In addition to these monomers, a part of all the monomers may be replaced with another copolymerizable monomer, if necessary, within a range that does not impair the effects obtained by the present invention. It is possible. Other copolymerizable monomers include vinyl-based monomers such as styrene, α-methylstyrene and vinylpyridine; non-conjugated diene-based monomers such as vinylnorbornene, dicyclopentadiene and 1,4-hexadiene. Methyl acrylate, ethyl acrylate, propyl acrylate, n-butyl acrylate, t-butyl acrylate, isobutyl acrylate, n-pentyl acrylate, isononyl acrylate, n-hexyl acrylate, 2-methyl-pentyl acrylate, n
-Acrylates and methacrylates having an alkyl group having about 1 to 18 carbon atoms such as octyl acrylate, 2-ethylhexyl acrylate, n-dotecil acrylate, methyl methacrylate, ethyl methacrylate; methoxymethyl acrylate, methoxyethyl acrylate, ethoxyethyl acrylate, butoxy. An acrylate having an alkoxyalkyl group having a total carbon number of about 2 to 12, such as ethyl acrylate, ethoxypropyl acrylate, methoxyethoxy acrylate, and ethoxybutoxy acrylate; α and β-cyanoethyl acrylate, α, β and γ-cyanopropyl acrylate, cyanobutyl. 2 carbon atoms such as acrylate, cyanohexyl acrylate, cyanooctyl acrylate
An acrylate having about 12 cyanoalkyl groups;
Acrylate having a hydroxyalkyl group such as 2-hydroxyethyl acrylate and hydroxypropyl acrylate; monoethyl maleate, dimethyl maleate, dimethyl fumarate, diethyl fumarate, di-n-butyl fumarate, di-2-ethylhexyl fumarate, Dimethyl itaconate, diethyl itaconate, di-itaconate
Unsaturated dicarboxylic acid mono- and dialkyl esters such as n-butyl and di-2-ethylhexyl itaconate; further dimethylaminomethyl acrylate, diethylaminoethyl acrylate, 3- (diethylamino) -2-
Unsaturated carboxylic acid ester monomers such as hydroxypropyl acrylate and 2,3-bis (difluoroamino) propyl acrylate; trifluoroethyl acrylate, tetrafluoropropyl acrylate, pentafluoropropyl acrylate, heptal orobutyl acrylate, octa Fluoropentyl acrylate, nonafluoropentyl acrylate, undecafluorohexyl acrylate, pentadecafluorooctyl acrylate, heptadecafluorononyl acrylate, heptadecafluorodecyl acrylate, nonadecafluorodecyl acrylate, trifluoroethyl methacrylate, tetrafluoropropyl methacrylate, octa Fluoropentyl methacrylate, dodecafluoroheptyl methacrylate Acrylates and methacrylates having fluoroalkyl groups such as pentadecafluorooctyl acrylate and hexadecafluorononyl methacrylate; fluorine-substituted benzyl acrylates and methacrylates such as fluorobenzyl acrylate, fluorobenzyl methacrylate and difluorobenzyl methacrylate; fluoroethyl vinyl ether, fluoropropyl vinyl ether, Fluoroalkyl vinyl ethers such as trifluoromethyl vinyl ether, trifluoroethyl vinyl ether, perfluoropropyl vinyl ether and perfluorohexyl vinyl ether, o- or p-trifluoromethylstyrene, vinyl pentafluorobenzoate, fluorine such as difluoroethylene and tetrafluoroethylene Inclusion Alkenyl-based monomers;
Furthermore, polyethylene glycol (meth) acrylate, polypropylene glycol (meth) acrylate,
Examples thereof include epoxy (meth) acrylate and urethane (meth) acrylate. The amount of these monomers used is not particularly limited, but it is usually used in the range of 80% by weight or less based on the total amount of the monomers, and particularly in the range of 10% by weight or less in applications where oil resistance is required. used.

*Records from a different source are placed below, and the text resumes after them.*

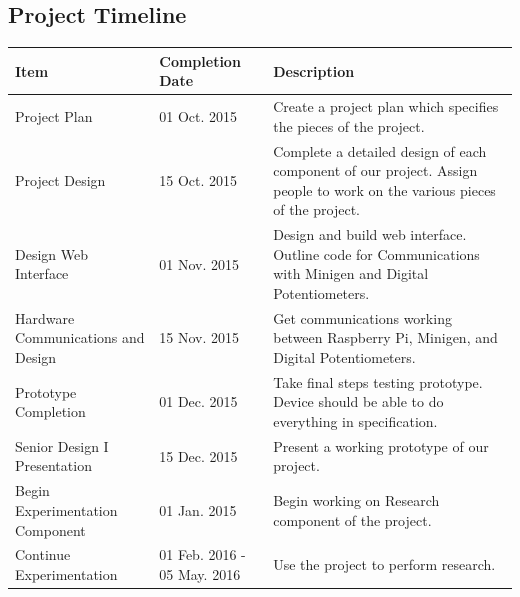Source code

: \documentclass{article}	%
\begin{document}
\subsection{Project Timeline}
\begin{center}
    \begin{tabularx}{\textwidth}{|X|X|X|}
        \hline
        
        \textbf{Item} & 
        \textbf{Completion Date} & 
        \textbf{Description} \\
        \hline

        Project Plan & 
        01 Oct. 2015 & 
        \multicolumn{1}{|p{12cm}|}{\centering 
        Create a project plan which specifies the pieces of the project.
        } \\
        \hline

        Project Design & 
        15 Oct. 2015 & 
        \multicolumn{1}{|p{12cm}|}{\centering 
        Complete a detailed design of each component of our project. Assign people to work on the various pieces of the project.
        } \\
        \hline

        Design Web Interface & 
        01 Nov. 2015 & 
        \multicolumn{1}{|p{12cm}|}{\centering 
        Design and build web interface.
        Outline code for Communications with Minigen and Digital Potentiometers.
        } \\
        \hline

        Hardware Communications and Design & 
        15 Nov. 2015 & 
        \multicolumn{1}{|p{12cm}|}{\centering 
        Get communications working between Raspberry Pi, Minigen, and Digital Potentiometers.
        } \\
        \hline

        Prototype Completion & 
        01 Dec. 2015 & 
        \multicolumn{1}{|p{12cm}|}{\centering 
        Take final steps testing prototype. Device should be able to do everything in specification.
        } \\
        \hline

        Senior Design I Presentation & 
        15 Dec. 2015 & 
        \multicolumn{1}{|p{12cm}|}{\centering 
        Present a working prototype of our project.
        } \\
        \hline

        Begin Experimentation Component & 
        01 Jan. 2015 & 
        \multicolumn{1}{|p{12cm}|}{\centering 
        Begin working on Research component of the project.
        } \\
        \hline

        Continue Experimentation & 
        01 Feb. 2016 - 05 May. 2016 & 
        \multicolumn{1}{|p{12cm}|}{\centering 
        Use the project to perform research.
        } \\
        \hline
    \end{tabularx}
\end{center}
\end{document}
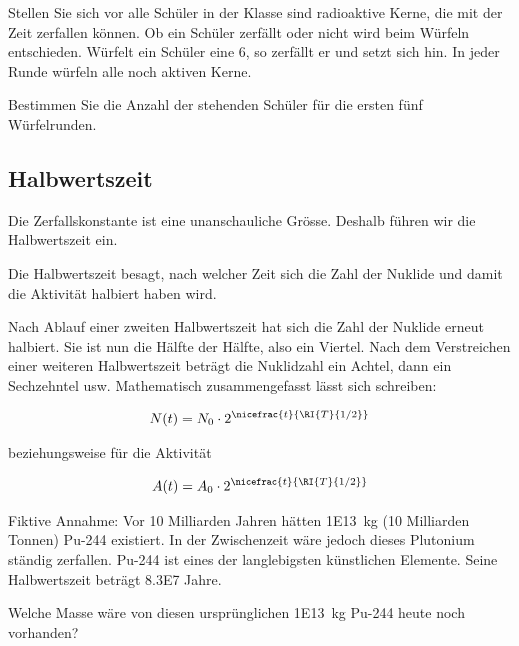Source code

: \documentclass[12pt,a4paper,twoside]{article}
\begin{document}
\newpage
\begin{aufgabe}\label{ZerfallendeSchüler}
	Stellen Sie sich vor alle Schüler in der Klasse sind radioaktive Kerne, die mit der Zeit zerfallen können.
	Ob ein Schüler zerfällt oder nicht wird beim Würfeln entschieden. Würfelt ein Schüler eine 6, so zerfällt er und setzt sich hin.
    In jeder Runde würfeln alle noch aktiven Kerne.

Bestimmen Sie die Anzahl der stehenden Schüler für die ersten fünf Würfelrunden.
\end{aufgabe}

\subsection*{Halbwertszeit }

Die Zerfallskonstante ist eine unanschauliche Grösse. Deshalb führen wir die Halbwertszeit  ein.

Die Halbwertszeit besagt, nach welcher Zeit sich die Zahl der Nuklide und damit die Aktivität halbiert haben wird.

Nach Ablauf einer zweiten Halbwertszeit hat sich die Zahl der Nuklide erneut halbiert. 
Sie ist nun die Hälfte der Hälfte, also ein Viertel. Nach dem Verstreichen einer weiteren Halbwertszeit
beträgt die Nuklidzahl ein Achtel, dann ein Sechzehntel usw. Mathematisch zusammengefasst lässt sich schreiben:

\begin{eqnarray*}
	N(t) = N_0\cdot 2^{\nicefrac{t}{\RI{T}{1/2}}}
\end{eqnarray*}

beziehungsweise für die Aktivität

\begin{eqnarray*}
	A(t) = A_0\cdot 2^{\nicefrac{t}{\RI{T}{1/2}}}
\end{eqnarray*}

%
%
\begin{aufgabe}
	
Fiktive Annahme:
Vor 10 Milliarden Jahren hätten \SI{1E13}{kg} (10 Milliarden Tonnen) Pu-244 existiert. 
In der Zwischenzeit wäre jedoch dieses Plutonium ständig zerfallen. 
Pu-244 ist eines der langlebigsten künstlichen Elemente. Seine Halbwertszeit beträgt \num{8.3E7} Jahre.

Welche Masse wäre von diesen ursprünglichen \SI{1E13}{kg} Pu-244 heute noch vorhanden?
\end{aufgabe}
\end{document}
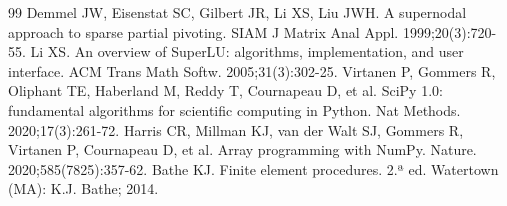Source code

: \documentclass[11pt,a4paper]{article}
\begin{document}
\begin{thebibliography}{99}
 Demmel JW, Eisenstat SC, Gilbert JR, Li XS, Liu JWH. A supernodal approach to sparse partial pivoting. SIAM J Matrix Anal Appl. 1999;20(3):720-55.
 Li XS. An overview of SuperLU: algorithms, implementation, and user interface. ACM Trans Math Softw. 2005;31(3):302-25.
 Virtanen P, Gommers R, Oliphant TE, Haberland M, Reddy T, Cournapeau D, et al. SciPy 1.0: fundamental algorithms for scientific computing in Python. Nat Methods. 2020;17(3):261-72.
 Harris CR, Millman KJ, van der Walt SJ, Gommers R, Virtanen P, Cournapeau D, et al. Array programming with NumPy. Nature. 2020;585(7825):357-62.
 Bathe KJ. Finite element procedures. 2.ª ed. Watertown (MA): K.J. Bathe; 2014.
\end{thebibliography}
\end{document}
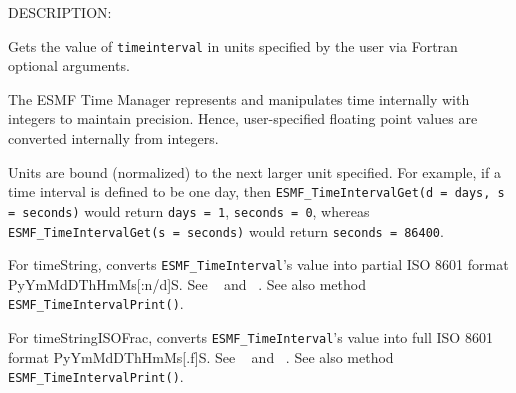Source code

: {\sf DESCRIPTION:\\ }


       Gets the value of {\tt timeinterval} in units specified by the
       user via Fortran optional arguments.
  
       The ESMF Time Manager represents and manipulates time internally with
       integers to maintain precision.  Hence, user-specified floating point
       values are converted internally from integers.
  
       Units are bound (normalized) to the next larger unit specified.  For
       example, if a time interval is defined to be one day, then
       {\tt ESMF\_TimeIntervalGet(d = days, s = seconds)} would return
         {\tt days = 1}, {\tt seconds = 0},
       whereas {\tt ESMF\_TimeIntervalGet(s = seconds)} would return
         {\tt seconds = 86400}.
  
       For timeString, converts {\tt ESMF\_TimeInterval}'s value into
       partial ISO 8601 format PyYmMdDThHmMs[:n/d]S.  See ~\cite{ISO} and
       ~\cite{ISOnotes}.  See also method {\tt ESMF\_TimeIntervalPrint()}.
  
       For timeStringISOFrac, converts {\tt ESMF\_TimeInterval}'s value into
       full ISO 8601 format PyYmMdDThHmMs[.f]S.  See ~\cite{ISO} and
       ~\cite{ISOnotes}.  See also method {\tt ESMF\_TimeIntervalPrint()}.
  
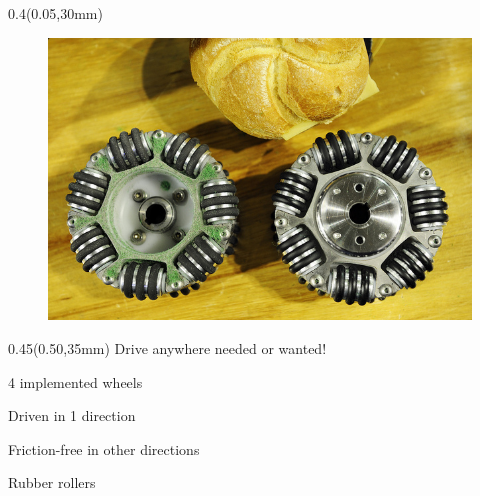 \documentclass[aspectratio=43]{beamer}
\newcommand{\TULeftMargin}{0.05\paperwidth}
\newcommand{\TULeftWidth}{0.4\paperwidth}
\newcommand{\TURightMargin}{0.50\paperwidth}
\newcommand{\TURightWidth}{0.45\paperwidth}
\begin{document}
\begin{frame}
	\end{frame}	
	
%



	\begin{frame}
	
		\begin{textblock*}{\TULeftWidth}(\TULeftMargin,30mm)
			\begin{figure}
				\centering
				\includegraphics[width=1.1\linewidth]{[TechUnitedStyle]/Figures/Omniwielen}
			\end{figure}
		\end{textblock*}
		
		\begin{textblock*}{\TURightWidth}(\TURightMargin,35mm)
			 Drive anywhere needed or wanted!
			\begin{TechUnitedItems}
				\item 4 implemented wheels
				\item Driven in 1 direction
				\item Friction-free in other directions
				\item Rubber rollers	
			
			\end{TechUnitedItems}
			
	\end{textblock*}
	
	\end{frame}
	
\end{document}
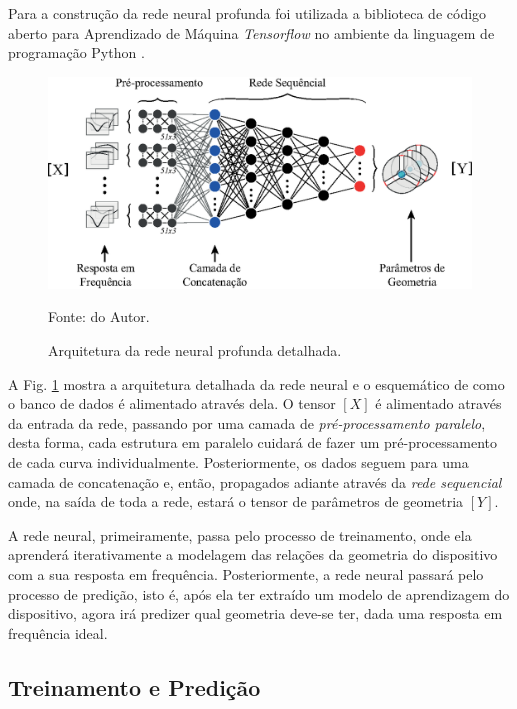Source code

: Para a construção da rede neural profunda foi utilizada a biblioteca de código aberto para Aprendizado de Máquina \textit{Tensorflow} \cite{tensorflow2015whitepaper} no ambiente da linguagem de programação Python \cite{van1995python}.

\begin{figure}[H]
    \centering
    \includegraphics{04-Figuras/StepNetwork-b.eps}
    \caption{Arquitetura da rede neural profunda detalhada.} \par
    Fonte: do Autor.
    \label{fig: StepNetwork-b}
\end{figure}

A Fig. \ref{fig: StepNetwork-b} mostra a arquitetura detalhada da rede neural e o esquemático de como o banco de dados é alimentado através dela. O tensor $[X]$ é alimentado através da entrada da rede, passando por uma camada de \textit{pré-processamento paralelo}, desta forma, cada estrutura em paralelo cuidará de fazer um pré-processamento de cada curva individualmente. Posteriormente, os dados seguem para uma camada de concatenação e, então, propagados adiante através da \textit{rede sequencial} onde, na saída de toda a rede, estará o tensor de parâmetros de geometria $[Y]$.

A rede neural, primeiramente, passa pelo processo de treinamento, onde ela aprenderá iterativamente a modelagem das relações da geometria do dispositivo com a sua resposta em frequência. Posteriormente, a rede neural passará pelo processo de predição, isto é, após ela ter extraído um modelo de aprendizagem do dispositivo, agora irá predizer qual geometria deve-se ter, dada uma resposta em frequência ideal.


\subsection{Treinamento e Predição}


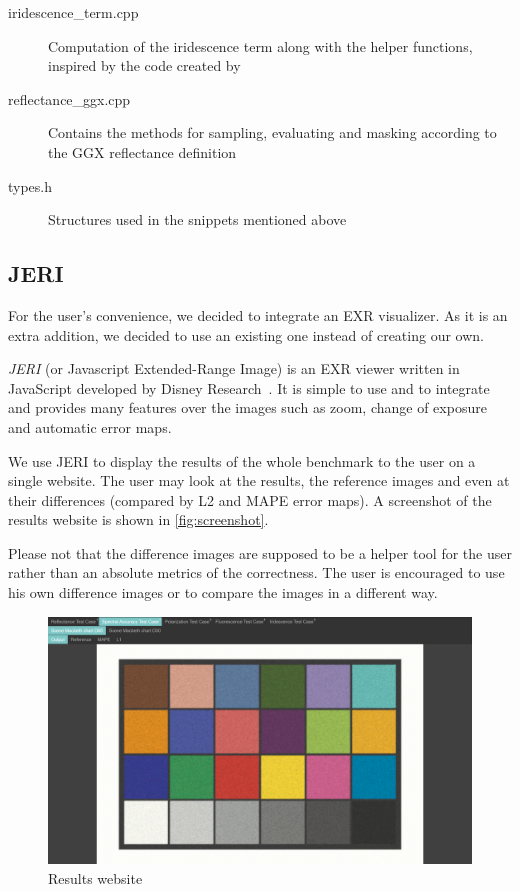 \begin{description}
	\item[iridescence\_term.cpp] Computation of the iridescence term along with the helper functions, inspired by the code created by \citet{belcour2017practical}
	\item[reflectance\_ggx.cpp] Contains the methods for sampling, evaluating and masking according to the GGX reflectance definition~\cite{walter2007microfacet}
	\item[types.h] Structures used in the snippets mentioned above 
\end{description}

\subsection{JERI}

For the user's convenience, we decided to integrate an EXR visualizer. As it is an extra addition, we decided to use an existing one instead of creating our own.

\emph{JERI} (or Javascript Extended-Range Image) is an EXR viewer written in JavaScript developed by Disney Research~\cite{jeriWeb}. It is simple to use and to integrate and provides many features over the images such as zoom, change of exposure and automatic error maps.

We use JERI to display the results of the whole benchmark to the user on a single website. The user may look at the results, the reference images and even at their differences (compared by L2 and MAPE error maps). A screenshot of the results website is shown in \autoref{fig:screenshot}.

Please not that the difference images are supposed to be a helper tool for the user rather than an absolute metrics of the correctness. The user is encouraged to use his own difference images or to compare the images in a different way.

\begin{figure}
	\centering
	\includegraphics[width=\linewidth]{img/screenshot.png}
	\caption{Results website}
	\label{fig:screenshot}
\end{figure}

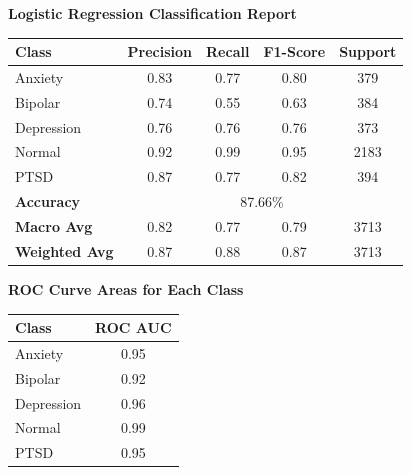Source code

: \begin{center}
    \textbf{Logistic Regression Classification Report} \\[0.5em]
    \begin{tabular}{|l|c|c|c|c|}
        \hline
        \textbf{Class} & \textbf{Precision} & \textbf{Recall} & \textbf{F1-Score} & \textbf{Support} \\ \hline
        Anxiety        & 0.83               & 0.77            & 0.80              & 379              \\ \hline
        Bipolar        & 0.74               & 0.55            & 0.63              & 384              \\ \hline
        Depression     & 0.76               & 0.76            & 0.76              & 373              \\ \hline
        Normal         & 0.92               & 0.99            & 0.95              & 2183             \\ \hline
        PTSD           & 0.87               & 0.77            & 0.82              & 394              \\ \hline
        \textbf{Accuracy} & \multicolumn{4}{|c|}{87.66\%} \\ \hline
        \textbf{Macro Avg} & 0.82            & 0.77            & 0.79              & 3713             \\ \hline
        \textbf{Weighted Avg} & 0.87         & 0.88            & 0.87              & 3713             \\ \hline
    \end{tabular}
\end{center}

\vspace{0.25em}

\begin{center}
    \textbf{ROC Curve Areas for Each Class} \\[0.5em]
    \begin{tabular}{|l|c|}
        \hline
        \textbf{Class}  & \textbf{ROC AUC} \\ \hline
        Anxiety         & 0.95            \\ \hline
        Bipolar         & 0.92            \\ \hline
        Depression      & 0.96            \\ \hline
        Normal          & 0.99            \\ \hline
        PTSD            & 0.95            \\ \hline
    \end{tabular}
\end{center}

In particular, the unsaturated carboxylic acid ester-based monomer, and, if necessary, a combination thereof with a fluorine-containing vinyl-based monomer and copolymerized with the unsaturated nitrile and the conjugated diene to obtain the nitrile of the present invention. The cold resistance can be improved without impairing the ozone resistance and heat resistance of the group-containing highly saturated copolymer rubber. Among them, unsaturated dicarboxylic acid dialkyl ester is preferable. The amount of the unsaturated carboxylic acid ester-based monomer or the fluorine-containing vinyl-based monomer used is 1 to 80% by weight, preferably 15 to 60% by weight, and more preferably 20 to 40% by weight based on the total amount of the monomers.
It can be used in the range of% by weight.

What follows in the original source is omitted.